◆ **Prompt**
Please restate word for word, and with nothing added, the lines that run from the one holding "- Text length: 1547 characters" to the end of the entries below.

◆ **Entries taken from a collection**
________
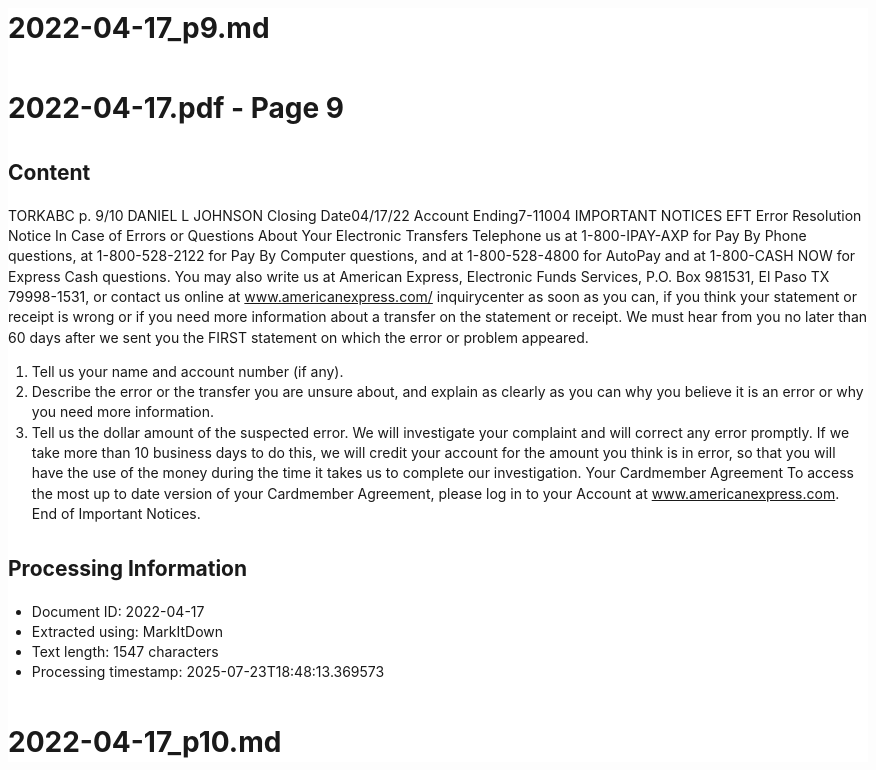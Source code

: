 
# 2022-04-17_p9.md



# 2022-04-17.pdf - Page 9

## Content
TORKABC p. 9/10
DANIEL L JOHNSON Closing Date04/17/22 Account Ending7-11004
IMPORTANT NOTICES
EFT Error Resolution Notice
In Case of Errors or Questions About Your Electronic Transfers Telephone us at 1-800-IPAY-AXP for Pay By
Phone questions, at 1-800-528-2122 for Pay By Computer questions, and at 1-800-528-4800 for AutoPay and at
1-800-CASH NOW for Express Cash questions. You may also write us at American Express, Electronic Funds
Services, P.O. Box 981531, El Paso TX 79998-1531, or contact us online at www.americanexpress.com/
inquirycenter as soon as you can, if you think your statement or receipt is wrong or if you need more information
about a transfer on the statement or receipt. We must hear from you no later than 60 days after we sent you the
FIRST statement on which the error or problem appeared.
1. Tell us your name and account number (if any).
2. Describe the error or the transfer you are unsure about, and explain as clearly as you can why you
believe it is an error or why you need more information.
3. Tell us the dollar amount of the suspected error.
We will investigate your complaint and will correct any error promptly. If we take more than 10 business days to
do this, we will credit your account for the amount you think is in error, so that you will have the use of the money
during the time it takes us to complete our investigation.
Your Cardmember Agreement
To access the most up to date version of your Cardmember Agreement, please log in to your Account at
www.americanexpress.com.
End of Important Notices.

## Processing Information
- Document ID: 2022-04-17
- Extracted using: MarkItDown
- Text length: 1547 characters
- Processing timestamp: 2025-07-23T18:48:13.369573


# 2022-04-17_p10.md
________
◆ **Solved problem**
- Text length: 1547 characters
- Processing timestamp: 2025-07-23T18:48:13.369573


# 2022-04-17_p10.md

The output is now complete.